One of the courses I taught, back when I was a Trainer, was on project finance. The aim was to explain to a room full of (mainly) engineers how our company accounted for its projects. Each project had its own Project Summary Report: a project specific Profit & Loss Account and mini Balance Sheet. Relatively early in the day, I'd introduce some accounting principles and basic concepts to help prepare them for the sessions on the PSR.

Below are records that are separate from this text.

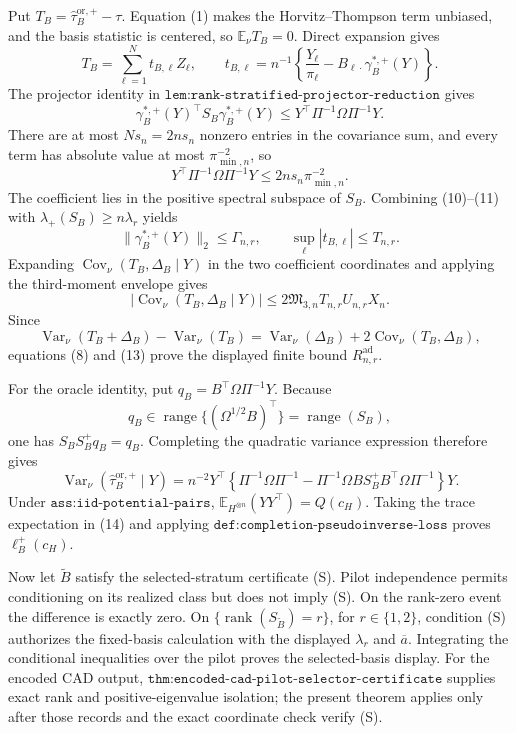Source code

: Put \(T_B=\widehat\tau_B^{\mathrm{or},+}-\tau\).  Equation (1) makes the Horvitz--Thompson term unbiased, and the basis statistic is centered, so \(\mathbb E_\nu T_B=0\).  Direct expansion gives
\[
T_B=\sum_{\ell=1}^{N}t_{B,\ell}Z_\ell,
\qquad
t_{B,\ell}=n^{-1}\left\{\frac{Y_\ell}{\pi_\ell}
-B_{\ell\cdot}\gamma_B^{*,+}(Y)\right\}.
\tag{9}
\]
The projector identity in \(\texttt{lem:rank-stratified-projector-reduction}\) gives
\[
\gamma_B^{*,+}(Y)^\top S_B\gamma_B^{*,+}(Y)
\le Y^\top\Pi^{-1}\Omega\Pi^{-1}Y.
\tag{10}
\]
There are at most \(Ns_n=2ns_n\) nonzero entries in the covariance sum, and every term has absolute value at most \(\pi_{\min,n}^{-2}\), so
\[
Y^\top\Pi^{-1}\Omega\Pi^{-1}Y
\le2ns_n\pi_{\min,n}^{-2}.
\tag{11}
\]
The coefficient lies in the positive spectral subspace of \(S_B\).  Combining (10)--(11) with \(\lambda_+(S_B)\ge n\lambda_r\) yields
\[
\lVert\gamma_B^{*,+}(Y)\rVert_2\le\Gamma_{n,r},
\qquad
\sup_\ell|t_{B,\ell}|\le T_{n,r}.
\tag{12}
\]
Expanding \(\operatorname{Cov}_\nu(T_B,\Delta_B\mid Y)\) in the two coefficient coordinates and applying the third-moment envelope gives
\[
|\operatorname{Cov}_\nu(T_B,\Delta_B\mid Y)|
\le2\mathfrak M_{3,n}T_{n,r}U_{n,r}X_n.
\tag{13}
\]
Since
\[
\operatorname{Var}_\nu(T_B+\Delta_B)-\operatorname{Var}_\nu(T_B)
=\operatorname{Var}_\nu(\Delta_B)+2\operatorname{Cov}_\nu(T_B,\Delta_B),
\]
equations (8) and (13) prove the displayed finite bound \(R_{n,r}^{\mathrm{ad}}\).

For the oracle identity, put \(q_B=B^\top\Omega\Pi^{-1}Y\).  Because
\[
q_B\in\operatorname{range}\{(\Omega^{1/2}B)^\top\}
=\operatorname{range}(S_B),
\]
one has \(S_BS_B^+q_B=q_B\).  Completing the quadratic variance expression therefore gives
\[
\operatorname{Var}_\nu(\widehat\tau_B^{\mathrm{or},+}\mid Y)
=n^{-2}Y^\top\left\{\Pi^{-1}\Omega\Pi^{-1}
-\Pi^{-1}\Omega BS_B^+B^\top\Omega\Pi^{-1}\right\}Y.
\tag{14}
\]
Under \(\texttt{ass:iid-potential-pairs}\), \(\mathbb E_{H^{\otimes n}}(YY^\top)=Q(c_H)\).  Taking the trace expectation in (14) and applying \(\texttt{def:completion-pseudoinverse-loss}\) proves \(\ell_B^+(c_H)\).

Now let \(\widetilde B\) satisfy the selected-stratum certificate (S).  Pilot independence permits conditioning on its realized class but does not imply (S).  On the rank-zero event the difference is exactly zero.  On \(\{\operatorname{rank}(S_{\widetilde B})=r\}\), for \(r\in\{1,2\}\), condition (S) authorizes the fixed-basis calculation with the displayed \(\lambda_r\) and \(\overline a\).  Integrating the conditional inequalities over the pilot proves the selected-basis display.  For the encoded CAD output, \(\texttt{thm:encoded-cad-pilot-selector-certificate}\) supplies exact rank and positive-eigenvalue isolation; the present theorem applies only after those records and the exact coordinate check verify (S).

Since it was highly unlikely that any of the engineers would ever be interested in accounting and finance, I used to make it personal and keep it personal for most of the session:
While we all know we need to "work for a living", most people don't view their efforts as selling their labour for cash or that the stuff we spend our money on is cutting into our personal bottom lines. Think about it for a minute. If you view your Cost of Sales as your essential living expenses, then everything else you spend your money on eats into your personal profit. If you can cut your Cost of Sales down further, then that too will make you a bigger profit. Of course, if you spend more than you earn, you will make a loss, going into debt to fund your lifestyle.
After the P&L came the Balance Sheet and then a discussion on cash flow.
(Here, I'm showing them the other way around, cash flow first. I set that slide up so that the smiley face danced across the page, whilst the frowny face bounced "splat" into place.)
In business, poor cash flow isn't indicative of making losses. However, if they can't get/keep cash within the business then no matter what the paper profits, the company will go bankrupt. It isn't what is earned that is the problem, it's running out of money to pay the bills and buy more supplies. Only very small businesses run on a purely cash basis - most offer credit to their clients, even if they don't realise it. You do the work, send out your invoice and wait to get paid. (Most employees do it, too. We work first, then get paid afterwards.) Running out of cash is the number 1 cause of bankruptcies.
A Balance Sheet is a business' Net Worth Statement. Continuing the concept of personalisation, in class, I'd use this example to explain the main headings:
I'd tell my trainees that Current Assets are things which you can harvest readily for cash - in most companies that'd be debtors, stock and work-in-progress. Current Liabilities are things which need to be paid fairly immediately (i.e. suppliers of your materials), or things which could be cancelled almost overnight like overdraft facilities.
We'd pull apart the example, concluding that this person has a positive net worth, but their finance situation isn't that rosy:
- They have a lot* of credit card debt.
- They have very little in the bank and no investments.
- Their car has depreciated to a point where it is worth far less than the loan used to finance it's purchase (something that happens within 2-3 years on a brand new car).
- To have chattels worth £5,000, they must have spent closer to £50,000. Chattels are personal possessions: furniture, clothes, household goods; again things which depreciate massively from the moment they are purchased. Think about it for a second: how many top of the range electrical goods are next year's old junkers? Technology changes very fast. (That got the guys thinking.) So does fashion - if you had to sell the clothes in your wardrobe, how much do you think they'd fetch compared to what you paid? (That got the girls thinking.)
In class, there would always be a few "light bulb moments" when the above sunk home. Inevitably someone would grab me at the break with questions about personal budgeting. Depending on how receptive I thought they'd be, I'd either recommend they check out the discussion boards at the Motley Fool or read the Tightwad Gazette.
- Pam
* All things are relative. When I created the example, the average British salary was £27,000.